First, consider the ArmorMe bulletproof backpack, designed by Gabi Siboni. Siboni insisted to the New York Times that he was not capitalizing on the fear of violence and that his company, like many other bulletproof backpack companies, was simply “responding to a need.” On Amazon, his product’s description reads like some dark satire. “The ArmorMe backpack offers the peace-of-mind you’ve been waiting for. Sure, it looks and feels like a regular eco-friendly canvas backpack – so your child will fit right in with his or her friends.” I mean, it has the ArmorMe logo visibly plastered across it, but yeah other than that your child won’t be ostracized by your decision to buy them a bulletproof backpack so that you can send them off to school with a smile.
Let’s say you’re just following the example that other parents are setting. Maybe every student will have a bulletproof backpack in your kid’s school. Based on some government figures, the average middle school or high school has over 500 students. In that case, if every student were outfitted with an ArmorMe backpack, it would mean that families have altogether invested at least $100,000 in safety measures that haven’t even been proven to work by federal regulators. What if 10 schools in that same school district also did the same? Imagine the real impact that collective spending like that could have on gun reform efforts for just a single community, perhaps to fund the election of an official who will truly fight for children’s lives.
Or, combine that money at the state and federal level and do even bigger things with it. $1 million for one single school district is seriously a lot of money, relative to the money that the federal government has invested in gun safety. A study released earlier this year found that between 2004 and 2014, the government spent a paltry $20 million to research ways to reduce gun violence. That’s the equivalent of 100,000 bulletproof backpack sales, except that the spending would benefit everybody with proven, long-term gun safety measures. If those numbers seem a little abstract to take in, think about it this way: Only 1 in every 500 school-aged children — just a single child in an average school — would need to buy a backpack to match this amount of federal spending.

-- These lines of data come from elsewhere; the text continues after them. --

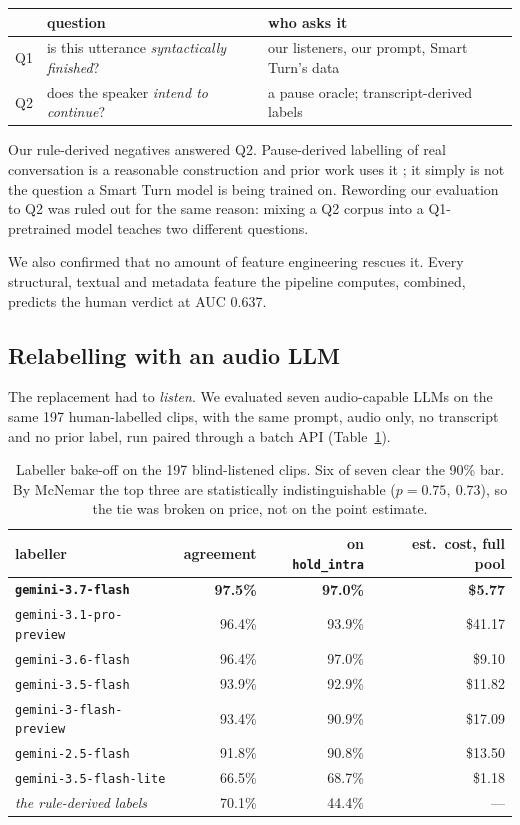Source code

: \documentclass[11pt]{article}
\newcommand{\pct}{\%}
\begin{document}
\begin{center}
\small
\begin{tabular}{lll}
\toprule
& question & who asks it \\
\midrule
Q1 & is this utterance \emph{syntactically finished}? & our listeners, our prompt, Smart Turn's data \\
Q2 & does the speaker \emph{intend to continue}? & a pause oracle; transcript-derived labels \\
\bottomrule
\end{tabular}
\end{center}

Our rule-derived negatives answered Q2. Pause-derived labelling of real
conversation is a reasonable construction and prior work uses it
\cite{etd}; it simply is not the question a Smart Turn model is being
trained on. Rewording our evaluation to Q2 was ruled out for the same reason:
mixing a Q2 corpus into a Q1-pretrained model teaches two different questions.

We also confirmed that no amount of feature engineering rescues it. Every
structural, textual and metadata feature the pipeline computes, combined,
predicts the human verdict at AUC 0.637.

\subsection{Relabelling with an audio LLM}

The replacement had to \emph{listen}. We evaluated seven audio-capable LLMs on
the same 197 human-labelled clips, with the same prompt, audio only, no
transcript and no prior label, run paired through a batch API
(Table~\ref{tab:bakeoff}).

\begin{table}[t]
\centering\small
\begin{tabular}{lrrr}
\toprule
labeller & agreement & on \texttt{hold\_intra} & est.\ cost, full pool \\
\midrule
\textbf{\texttt{gemini-3.7-flash}} & \textbf{97.5\pct} & \textbf{97.0\pct} & \textbf{\$5.77} \\
\texttt{gemini-3.1-pro-preview} & 96.4\pct & 93.9\pct & \$41.17 \\
\texttt{gemini-3.6-flash} & 96.4\pct & 97.0\pct & \$9.10 \\
\texttt{gemini-3.5-flash} & 93.9\pct & 92.9\pct & \$11.82 \\
\texttt{gemini-3-flash-preview} & 93.4\pct & 90.9\pct & \$17.09 \\
\texttt{gemini-2.5-flash} & 91.8\pct & 90.8\pct & \$13.50 \\
\texttt{gemini-3.5-flash-lite} & 66.5\pct & 68.7\pct & \$1.18 \\
\midrule
\emph{the rule-derived labels} & 70.1\pct & 44.4\pct & --- \\
\bottomrule
\end{tabular}
\caption{Labeller bake-off on the 197 blind-listened clips. Six of seven clear
the 90\pct{} bar. By McNemar the top three are statistically indistinguishable
($p=0.75,\ 0.73$), so the tie was broken on price, not on the point estimate.}
\label{tab:bakeoff}
\end{table}
\end{document}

There’s also an economic disparity here that is worth mentioning. Assuming a bulletproof bag actually can save lives — and that is the assumption that the bag is indeed bulletproof against the type of bullet that is being used, that the backpack being worn or is within reach at all times, that it doesn’t hinder a child from taking cover or escaping from a gunman — the $200 price tag will likely preclude low-income families from having access to this modicum of safety. That means that children from low-income families will be more likely to be killed than their more affluent classmates, and there’s something really icky about this scenario.
I know that these figures are all hypothetical, but it doesn’t take a mathematician to see that no matter how you look at it, buying a bulletproof backpack doesn’t actually address gun violence and even ends up leaving a lot of other kids behind. Spend your time, money, and energy elsewhere if you really want to keep your kids safe.